Blog

Operational data lineage with dbt Written by Ross Turk

October 14, 2021

dbt is an amazing way to transform data within a data warehouse. So amazing, in fact, that it’s easy to end up doing tons and tons of transformations on all kinds of datasets. After a while, it can become an innavigable collection of overlapping tables. That’s a problem when it comes time to troubleshoot.

If you use Datakin to observe your dbt models as they run, you can always know exactly where your datasets came from and how they were created. You can study how the entire pipeline has changed over time, and find the root cause of issues quickly. Data lineage is super powerful like that.
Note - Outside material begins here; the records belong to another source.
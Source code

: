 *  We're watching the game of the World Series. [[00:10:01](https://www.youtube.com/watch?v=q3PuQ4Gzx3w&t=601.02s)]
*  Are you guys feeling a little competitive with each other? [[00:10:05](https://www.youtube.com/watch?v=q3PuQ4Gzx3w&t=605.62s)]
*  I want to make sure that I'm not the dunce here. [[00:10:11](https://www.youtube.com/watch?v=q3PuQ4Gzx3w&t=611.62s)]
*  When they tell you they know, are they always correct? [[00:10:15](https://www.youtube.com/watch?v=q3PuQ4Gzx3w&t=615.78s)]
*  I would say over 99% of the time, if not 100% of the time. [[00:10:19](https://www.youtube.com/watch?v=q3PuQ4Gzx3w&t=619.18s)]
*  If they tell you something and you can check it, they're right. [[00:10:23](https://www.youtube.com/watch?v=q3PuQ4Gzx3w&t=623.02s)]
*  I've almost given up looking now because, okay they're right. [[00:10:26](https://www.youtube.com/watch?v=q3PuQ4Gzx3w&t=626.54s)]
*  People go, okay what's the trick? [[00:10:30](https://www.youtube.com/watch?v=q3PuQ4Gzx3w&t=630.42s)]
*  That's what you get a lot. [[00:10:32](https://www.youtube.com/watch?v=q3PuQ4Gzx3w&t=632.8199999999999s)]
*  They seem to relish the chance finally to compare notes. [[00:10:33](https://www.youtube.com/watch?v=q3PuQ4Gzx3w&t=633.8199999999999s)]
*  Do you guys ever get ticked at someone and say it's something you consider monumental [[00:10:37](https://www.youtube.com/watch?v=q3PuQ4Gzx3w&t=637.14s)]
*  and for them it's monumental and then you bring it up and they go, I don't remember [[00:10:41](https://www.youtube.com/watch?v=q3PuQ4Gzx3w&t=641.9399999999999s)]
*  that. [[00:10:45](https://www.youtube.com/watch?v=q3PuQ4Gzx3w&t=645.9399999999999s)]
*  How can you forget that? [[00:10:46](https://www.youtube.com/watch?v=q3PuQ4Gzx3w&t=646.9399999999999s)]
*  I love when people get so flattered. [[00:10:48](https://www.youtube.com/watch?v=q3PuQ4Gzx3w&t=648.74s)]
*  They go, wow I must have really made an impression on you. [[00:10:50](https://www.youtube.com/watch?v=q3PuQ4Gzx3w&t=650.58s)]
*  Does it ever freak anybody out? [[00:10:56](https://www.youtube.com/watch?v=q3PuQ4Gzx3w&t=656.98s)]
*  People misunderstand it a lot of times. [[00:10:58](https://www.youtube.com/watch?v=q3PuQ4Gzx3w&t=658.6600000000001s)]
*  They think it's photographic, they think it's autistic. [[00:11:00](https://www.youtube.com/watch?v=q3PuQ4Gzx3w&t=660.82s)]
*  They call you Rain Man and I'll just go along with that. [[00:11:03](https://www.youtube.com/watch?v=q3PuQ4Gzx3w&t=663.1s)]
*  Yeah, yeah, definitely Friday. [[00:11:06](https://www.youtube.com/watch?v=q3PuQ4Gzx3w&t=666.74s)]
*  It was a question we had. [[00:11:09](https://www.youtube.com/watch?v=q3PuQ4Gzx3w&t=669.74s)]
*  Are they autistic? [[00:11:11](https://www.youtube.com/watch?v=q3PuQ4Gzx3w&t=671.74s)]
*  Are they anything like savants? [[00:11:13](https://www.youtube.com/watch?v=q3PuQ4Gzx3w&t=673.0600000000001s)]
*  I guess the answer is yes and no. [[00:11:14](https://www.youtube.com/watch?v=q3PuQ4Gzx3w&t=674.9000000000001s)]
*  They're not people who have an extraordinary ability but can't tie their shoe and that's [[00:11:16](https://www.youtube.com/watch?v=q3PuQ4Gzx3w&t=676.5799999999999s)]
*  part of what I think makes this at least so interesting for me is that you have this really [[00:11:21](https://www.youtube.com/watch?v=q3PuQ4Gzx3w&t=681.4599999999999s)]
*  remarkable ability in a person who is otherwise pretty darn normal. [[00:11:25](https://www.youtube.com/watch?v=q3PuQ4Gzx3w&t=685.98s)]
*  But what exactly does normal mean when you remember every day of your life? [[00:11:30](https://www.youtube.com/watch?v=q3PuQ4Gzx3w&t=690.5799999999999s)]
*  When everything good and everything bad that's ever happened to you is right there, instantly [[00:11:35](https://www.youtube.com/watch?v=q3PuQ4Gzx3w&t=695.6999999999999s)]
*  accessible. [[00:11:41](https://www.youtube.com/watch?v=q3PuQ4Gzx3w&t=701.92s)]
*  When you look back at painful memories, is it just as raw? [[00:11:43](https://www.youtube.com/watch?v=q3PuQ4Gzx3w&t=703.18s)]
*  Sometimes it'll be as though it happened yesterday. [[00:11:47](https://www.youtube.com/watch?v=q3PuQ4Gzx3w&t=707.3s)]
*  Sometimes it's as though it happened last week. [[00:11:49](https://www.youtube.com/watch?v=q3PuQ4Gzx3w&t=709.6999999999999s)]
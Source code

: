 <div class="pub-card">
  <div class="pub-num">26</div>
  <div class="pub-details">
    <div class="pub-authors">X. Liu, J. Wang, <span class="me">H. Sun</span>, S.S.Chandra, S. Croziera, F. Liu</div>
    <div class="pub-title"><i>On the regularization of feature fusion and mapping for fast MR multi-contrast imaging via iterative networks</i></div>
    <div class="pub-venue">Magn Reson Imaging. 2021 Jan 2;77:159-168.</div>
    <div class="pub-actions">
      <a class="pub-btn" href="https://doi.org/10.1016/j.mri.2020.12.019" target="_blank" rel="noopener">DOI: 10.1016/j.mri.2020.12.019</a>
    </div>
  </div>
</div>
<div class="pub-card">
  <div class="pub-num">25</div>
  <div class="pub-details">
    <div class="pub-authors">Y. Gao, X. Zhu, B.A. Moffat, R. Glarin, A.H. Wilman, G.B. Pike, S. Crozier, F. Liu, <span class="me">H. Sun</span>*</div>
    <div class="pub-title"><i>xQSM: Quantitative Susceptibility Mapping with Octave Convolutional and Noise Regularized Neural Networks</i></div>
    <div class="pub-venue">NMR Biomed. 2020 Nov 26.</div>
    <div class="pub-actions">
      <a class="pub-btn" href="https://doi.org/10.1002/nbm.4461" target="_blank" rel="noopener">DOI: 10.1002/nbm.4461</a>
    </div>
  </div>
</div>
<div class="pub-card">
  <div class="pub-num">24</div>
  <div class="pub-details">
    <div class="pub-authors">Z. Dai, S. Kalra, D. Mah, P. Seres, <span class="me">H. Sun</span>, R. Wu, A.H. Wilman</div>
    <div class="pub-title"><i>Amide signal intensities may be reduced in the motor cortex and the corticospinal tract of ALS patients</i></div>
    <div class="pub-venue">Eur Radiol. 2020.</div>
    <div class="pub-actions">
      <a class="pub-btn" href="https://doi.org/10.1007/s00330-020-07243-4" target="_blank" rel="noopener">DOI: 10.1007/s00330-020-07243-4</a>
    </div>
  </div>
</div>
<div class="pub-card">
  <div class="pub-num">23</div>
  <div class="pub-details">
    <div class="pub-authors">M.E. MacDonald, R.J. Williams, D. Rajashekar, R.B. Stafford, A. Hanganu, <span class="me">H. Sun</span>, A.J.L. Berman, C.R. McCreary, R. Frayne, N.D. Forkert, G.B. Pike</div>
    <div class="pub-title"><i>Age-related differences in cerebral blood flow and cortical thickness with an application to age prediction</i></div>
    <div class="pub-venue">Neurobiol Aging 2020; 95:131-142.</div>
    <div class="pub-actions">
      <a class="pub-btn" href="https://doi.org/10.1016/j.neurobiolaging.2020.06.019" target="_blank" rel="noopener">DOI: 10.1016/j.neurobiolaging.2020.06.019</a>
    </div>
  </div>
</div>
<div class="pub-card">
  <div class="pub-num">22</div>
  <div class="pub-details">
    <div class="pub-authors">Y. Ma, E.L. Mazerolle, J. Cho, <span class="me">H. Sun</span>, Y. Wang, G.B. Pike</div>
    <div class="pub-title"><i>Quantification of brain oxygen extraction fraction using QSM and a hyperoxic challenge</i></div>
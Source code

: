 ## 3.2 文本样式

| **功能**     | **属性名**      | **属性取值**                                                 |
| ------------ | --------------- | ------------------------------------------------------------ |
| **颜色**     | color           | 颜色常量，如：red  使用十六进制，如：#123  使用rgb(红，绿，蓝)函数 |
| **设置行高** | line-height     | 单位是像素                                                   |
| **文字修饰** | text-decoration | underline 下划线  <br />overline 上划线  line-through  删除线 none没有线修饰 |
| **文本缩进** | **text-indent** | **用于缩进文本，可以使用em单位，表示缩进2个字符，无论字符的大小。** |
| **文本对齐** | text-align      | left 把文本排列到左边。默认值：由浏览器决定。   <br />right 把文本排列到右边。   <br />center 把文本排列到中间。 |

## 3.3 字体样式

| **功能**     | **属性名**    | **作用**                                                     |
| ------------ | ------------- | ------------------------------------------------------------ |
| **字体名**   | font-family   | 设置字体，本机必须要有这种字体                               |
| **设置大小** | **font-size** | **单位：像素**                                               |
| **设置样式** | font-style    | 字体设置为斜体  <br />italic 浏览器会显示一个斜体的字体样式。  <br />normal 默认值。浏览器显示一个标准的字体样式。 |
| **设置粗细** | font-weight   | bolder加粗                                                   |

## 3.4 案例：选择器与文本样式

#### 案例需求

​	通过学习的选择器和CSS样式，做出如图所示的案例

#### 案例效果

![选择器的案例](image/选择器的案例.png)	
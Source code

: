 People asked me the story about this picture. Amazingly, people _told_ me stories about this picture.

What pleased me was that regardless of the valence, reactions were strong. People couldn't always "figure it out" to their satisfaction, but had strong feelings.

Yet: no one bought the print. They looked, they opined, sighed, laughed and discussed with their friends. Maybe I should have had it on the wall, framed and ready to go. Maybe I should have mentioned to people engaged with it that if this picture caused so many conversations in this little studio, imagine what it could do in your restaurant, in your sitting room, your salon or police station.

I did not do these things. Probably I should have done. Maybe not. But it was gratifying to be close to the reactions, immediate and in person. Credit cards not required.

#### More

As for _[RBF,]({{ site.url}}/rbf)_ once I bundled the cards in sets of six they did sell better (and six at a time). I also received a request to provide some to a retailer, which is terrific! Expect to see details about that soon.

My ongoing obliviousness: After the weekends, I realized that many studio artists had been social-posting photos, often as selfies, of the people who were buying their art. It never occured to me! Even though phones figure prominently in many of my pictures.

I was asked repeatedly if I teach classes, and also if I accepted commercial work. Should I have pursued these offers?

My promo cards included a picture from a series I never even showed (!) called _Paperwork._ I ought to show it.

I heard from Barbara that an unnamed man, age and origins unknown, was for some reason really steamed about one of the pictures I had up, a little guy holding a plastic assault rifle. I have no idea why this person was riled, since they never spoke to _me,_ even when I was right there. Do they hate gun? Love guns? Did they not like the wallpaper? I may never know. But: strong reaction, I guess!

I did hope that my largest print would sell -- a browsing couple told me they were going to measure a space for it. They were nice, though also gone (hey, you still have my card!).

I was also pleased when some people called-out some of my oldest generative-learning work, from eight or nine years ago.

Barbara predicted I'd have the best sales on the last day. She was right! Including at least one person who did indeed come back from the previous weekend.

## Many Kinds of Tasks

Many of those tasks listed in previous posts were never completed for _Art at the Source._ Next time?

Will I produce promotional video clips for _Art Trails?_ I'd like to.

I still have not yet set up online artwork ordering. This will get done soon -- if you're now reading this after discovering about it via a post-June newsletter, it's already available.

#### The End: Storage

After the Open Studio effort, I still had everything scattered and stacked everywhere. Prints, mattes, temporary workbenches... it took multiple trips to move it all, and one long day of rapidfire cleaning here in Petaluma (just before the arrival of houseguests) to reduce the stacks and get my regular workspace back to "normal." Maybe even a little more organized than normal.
This is a quick tutorial that can show you how to observe dbt pipelines with Datakin. It is based on a pre-built sample project – a study of the Stack Overflow public data set – but you can apply this approach to a dbt project of your own.

Prerequisites

Set up a BigQuery project and service account

This exercise requires familiarity with dbt and Google BigQuery. Most importantly, you will need to know:

  • the file path of your Google Cloud service account’s JSON key
  • the name of your Google Cloud project

If that doesn’t mean anything to you, never fear! There is an outstanding tutorial at the dbt site that can teach you about both of them at the same time. Or, on the other hand, maybe you do know all about that stuff but have forgotten how to set it up. Same. The tutorial is great, it’ll get you squared away.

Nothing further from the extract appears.